Filter the entries below down to the lines that hold "Includes".

(Stored data)
========================

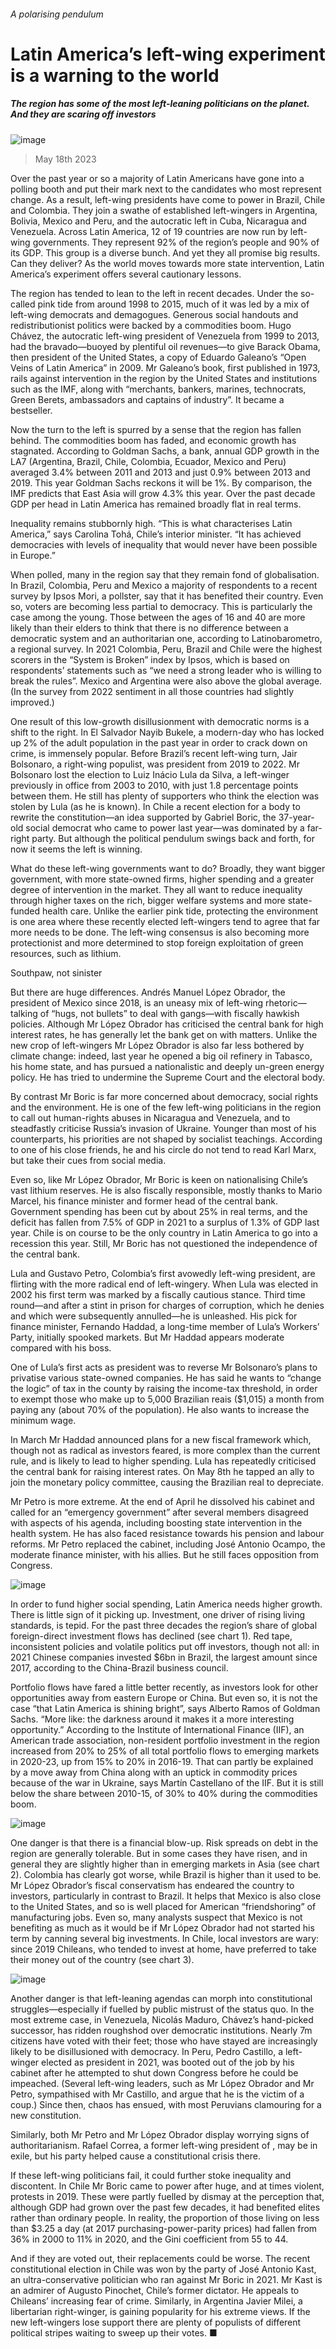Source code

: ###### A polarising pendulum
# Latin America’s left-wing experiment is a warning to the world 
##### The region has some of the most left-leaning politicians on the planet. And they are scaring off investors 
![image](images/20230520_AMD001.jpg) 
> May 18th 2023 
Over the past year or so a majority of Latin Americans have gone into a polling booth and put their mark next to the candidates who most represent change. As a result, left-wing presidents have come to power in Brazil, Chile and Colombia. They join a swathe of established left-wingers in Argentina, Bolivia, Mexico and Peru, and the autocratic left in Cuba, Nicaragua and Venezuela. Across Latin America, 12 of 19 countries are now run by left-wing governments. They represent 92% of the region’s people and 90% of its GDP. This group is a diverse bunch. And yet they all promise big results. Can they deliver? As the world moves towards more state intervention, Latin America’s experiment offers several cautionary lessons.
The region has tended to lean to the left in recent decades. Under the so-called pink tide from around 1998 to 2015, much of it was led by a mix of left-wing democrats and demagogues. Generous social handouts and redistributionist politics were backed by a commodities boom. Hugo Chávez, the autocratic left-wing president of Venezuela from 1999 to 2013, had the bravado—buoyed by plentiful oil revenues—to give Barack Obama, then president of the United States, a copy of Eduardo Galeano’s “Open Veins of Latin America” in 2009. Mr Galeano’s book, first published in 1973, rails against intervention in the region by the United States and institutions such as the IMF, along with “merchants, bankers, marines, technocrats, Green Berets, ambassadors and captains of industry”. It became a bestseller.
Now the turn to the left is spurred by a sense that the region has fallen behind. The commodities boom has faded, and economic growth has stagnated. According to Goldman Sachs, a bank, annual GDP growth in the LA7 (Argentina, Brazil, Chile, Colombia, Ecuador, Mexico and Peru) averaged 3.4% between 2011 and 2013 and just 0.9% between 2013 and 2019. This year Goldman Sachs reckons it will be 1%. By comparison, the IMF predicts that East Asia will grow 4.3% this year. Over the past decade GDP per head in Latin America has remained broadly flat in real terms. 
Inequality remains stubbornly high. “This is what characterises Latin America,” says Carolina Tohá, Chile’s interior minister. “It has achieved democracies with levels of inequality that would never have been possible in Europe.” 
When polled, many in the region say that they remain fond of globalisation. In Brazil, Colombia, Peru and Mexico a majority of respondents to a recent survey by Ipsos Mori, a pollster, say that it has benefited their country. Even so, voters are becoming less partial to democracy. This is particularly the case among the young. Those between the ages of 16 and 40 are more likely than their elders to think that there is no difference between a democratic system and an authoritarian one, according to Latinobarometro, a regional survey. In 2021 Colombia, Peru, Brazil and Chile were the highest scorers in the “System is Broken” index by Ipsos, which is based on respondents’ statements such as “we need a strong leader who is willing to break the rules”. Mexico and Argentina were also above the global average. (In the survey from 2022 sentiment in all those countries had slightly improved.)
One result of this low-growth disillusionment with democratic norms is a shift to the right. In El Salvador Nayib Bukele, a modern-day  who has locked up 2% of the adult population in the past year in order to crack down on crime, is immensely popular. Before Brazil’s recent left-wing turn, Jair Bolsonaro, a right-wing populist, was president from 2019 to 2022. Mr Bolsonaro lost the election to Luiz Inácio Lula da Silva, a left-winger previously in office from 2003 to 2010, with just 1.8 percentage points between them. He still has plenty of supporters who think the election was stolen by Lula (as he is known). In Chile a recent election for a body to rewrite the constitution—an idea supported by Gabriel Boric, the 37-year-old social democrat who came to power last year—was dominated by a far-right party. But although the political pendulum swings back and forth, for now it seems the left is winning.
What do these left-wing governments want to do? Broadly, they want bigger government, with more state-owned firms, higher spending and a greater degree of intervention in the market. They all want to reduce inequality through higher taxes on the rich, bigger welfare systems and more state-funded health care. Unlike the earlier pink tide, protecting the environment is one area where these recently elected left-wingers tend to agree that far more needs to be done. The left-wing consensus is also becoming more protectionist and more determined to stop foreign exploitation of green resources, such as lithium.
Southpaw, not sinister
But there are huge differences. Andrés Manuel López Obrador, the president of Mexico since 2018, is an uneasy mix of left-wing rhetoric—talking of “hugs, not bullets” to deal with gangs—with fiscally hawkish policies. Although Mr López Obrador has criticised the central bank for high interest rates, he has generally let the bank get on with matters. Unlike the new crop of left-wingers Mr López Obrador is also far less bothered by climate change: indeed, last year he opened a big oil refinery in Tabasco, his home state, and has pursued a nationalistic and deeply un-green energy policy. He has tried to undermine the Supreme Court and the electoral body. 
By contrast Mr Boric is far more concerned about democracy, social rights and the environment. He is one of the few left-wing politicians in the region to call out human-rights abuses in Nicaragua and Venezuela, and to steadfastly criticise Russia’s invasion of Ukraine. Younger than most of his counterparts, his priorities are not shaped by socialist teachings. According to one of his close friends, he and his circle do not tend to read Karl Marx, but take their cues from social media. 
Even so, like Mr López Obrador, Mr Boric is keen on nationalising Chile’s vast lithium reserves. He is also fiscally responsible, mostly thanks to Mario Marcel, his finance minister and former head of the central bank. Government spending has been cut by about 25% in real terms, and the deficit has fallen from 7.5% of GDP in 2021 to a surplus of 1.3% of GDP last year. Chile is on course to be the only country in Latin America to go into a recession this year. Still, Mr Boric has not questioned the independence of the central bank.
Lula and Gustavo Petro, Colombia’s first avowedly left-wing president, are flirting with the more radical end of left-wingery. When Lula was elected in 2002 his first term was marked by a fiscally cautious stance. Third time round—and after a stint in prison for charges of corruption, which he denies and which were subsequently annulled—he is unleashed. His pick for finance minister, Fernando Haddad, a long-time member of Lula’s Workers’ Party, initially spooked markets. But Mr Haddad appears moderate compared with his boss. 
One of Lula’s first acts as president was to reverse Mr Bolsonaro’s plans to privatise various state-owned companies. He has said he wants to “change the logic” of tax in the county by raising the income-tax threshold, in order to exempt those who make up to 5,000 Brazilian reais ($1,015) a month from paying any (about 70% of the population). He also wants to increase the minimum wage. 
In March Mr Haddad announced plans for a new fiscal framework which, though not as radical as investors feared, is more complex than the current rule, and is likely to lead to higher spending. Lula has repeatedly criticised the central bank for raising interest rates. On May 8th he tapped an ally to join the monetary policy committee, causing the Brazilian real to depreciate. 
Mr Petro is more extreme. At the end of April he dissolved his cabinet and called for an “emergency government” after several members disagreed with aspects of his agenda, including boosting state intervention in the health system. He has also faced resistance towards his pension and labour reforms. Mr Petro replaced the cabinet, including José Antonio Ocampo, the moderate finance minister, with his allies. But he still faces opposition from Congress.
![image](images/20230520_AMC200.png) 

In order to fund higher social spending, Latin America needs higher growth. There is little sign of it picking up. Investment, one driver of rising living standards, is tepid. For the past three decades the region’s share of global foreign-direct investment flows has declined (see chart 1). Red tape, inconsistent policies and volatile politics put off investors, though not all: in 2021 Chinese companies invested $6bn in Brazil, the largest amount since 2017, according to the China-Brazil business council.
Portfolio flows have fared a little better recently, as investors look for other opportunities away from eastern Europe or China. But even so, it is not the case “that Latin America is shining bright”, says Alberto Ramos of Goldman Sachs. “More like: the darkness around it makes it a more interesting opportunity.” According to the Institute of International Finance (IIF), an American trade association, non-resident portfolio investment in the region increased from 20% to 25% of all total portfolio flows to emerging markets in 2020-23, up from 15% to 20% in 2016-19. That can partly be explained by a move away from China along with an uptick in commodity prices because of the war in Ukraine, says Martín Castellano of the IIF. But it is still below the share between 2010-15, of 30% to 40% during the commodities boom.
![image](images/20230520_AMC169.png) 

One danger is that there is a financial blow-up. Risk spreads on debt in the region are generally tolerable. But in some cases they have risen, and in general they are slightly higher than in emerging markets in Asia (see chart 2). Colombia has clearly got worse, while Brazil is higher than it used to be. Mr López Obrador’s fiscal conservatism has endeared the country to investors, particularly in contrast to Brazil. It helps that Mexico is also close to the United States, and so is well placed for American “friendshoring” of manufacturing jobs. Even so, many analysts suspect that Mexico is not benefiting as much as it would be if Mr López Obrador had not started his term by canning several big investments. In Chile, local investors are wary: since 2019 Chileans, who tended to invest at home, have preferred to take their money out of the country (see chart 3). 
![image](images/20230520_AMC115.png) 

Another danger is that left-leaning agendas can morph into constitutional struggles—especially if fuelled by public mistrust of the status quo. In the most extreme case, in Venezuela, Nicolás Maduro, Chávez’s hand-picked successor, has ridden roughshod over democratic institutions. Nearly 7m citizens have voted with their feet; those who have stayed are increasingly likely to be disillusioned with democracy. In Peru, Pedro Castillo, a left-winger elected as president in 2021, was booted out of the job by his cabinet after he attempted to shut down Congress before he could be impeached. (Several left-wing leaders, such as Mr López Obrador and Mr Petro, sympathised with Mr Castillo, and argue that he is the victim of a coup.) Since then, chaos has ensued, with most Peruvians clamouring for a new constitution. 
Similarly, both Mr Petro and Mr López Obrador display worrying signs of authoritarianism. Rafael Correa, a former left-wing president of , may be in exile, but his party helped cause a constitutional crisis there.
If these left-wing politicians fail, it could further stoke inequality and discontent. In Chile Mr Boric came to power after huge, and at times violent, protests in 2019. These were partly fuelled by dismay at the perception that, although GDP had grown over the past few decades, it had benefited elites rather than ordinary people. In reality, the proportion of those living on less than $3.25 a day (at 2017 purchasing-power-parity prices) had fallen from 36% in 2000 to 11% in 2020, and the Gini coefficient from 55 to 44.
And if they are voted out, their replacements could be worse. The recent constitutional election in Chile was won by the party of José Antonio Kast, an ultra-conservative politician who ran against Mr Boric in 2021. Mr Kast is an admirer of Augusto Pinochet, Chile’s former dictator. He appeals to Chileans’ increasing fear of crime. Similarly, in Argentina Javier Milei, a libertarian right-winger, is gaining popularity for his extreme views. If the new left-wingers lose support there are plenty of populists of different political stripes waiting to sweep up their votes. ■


========================

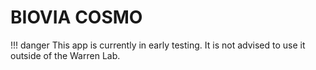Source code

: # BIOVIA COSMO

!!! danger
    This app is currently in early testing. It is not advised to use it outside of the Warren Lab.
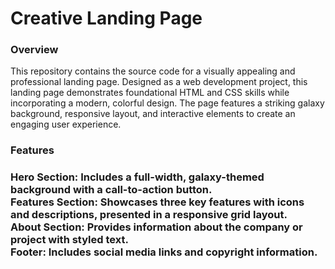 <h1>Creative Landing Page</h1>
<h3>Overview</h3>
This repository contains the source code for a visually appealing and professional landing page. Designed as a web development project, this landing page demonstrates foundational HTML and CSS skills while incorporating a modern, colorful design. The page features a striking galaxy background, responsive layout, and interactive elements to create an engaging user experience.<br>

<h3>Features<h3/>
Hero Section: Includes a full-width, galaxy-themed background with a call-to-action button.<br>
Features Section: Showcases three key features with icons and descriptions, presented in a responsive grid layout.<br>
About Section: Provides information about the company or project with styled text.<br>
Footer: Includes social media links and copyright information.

========================

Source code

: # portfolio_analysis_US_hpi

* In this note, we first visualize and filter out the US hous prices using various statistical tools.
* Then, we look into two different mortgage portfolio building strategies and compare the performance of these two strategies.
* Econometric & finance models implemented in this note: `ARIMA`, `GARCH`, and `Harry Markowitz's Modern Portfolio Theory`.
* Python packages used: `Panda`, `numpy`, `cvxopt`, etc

========================

The answer:
Hero Section: Includes a full-width, galaxy-themed background with a call-to-action button.<br>
Footer: Includes social media links and copyright information.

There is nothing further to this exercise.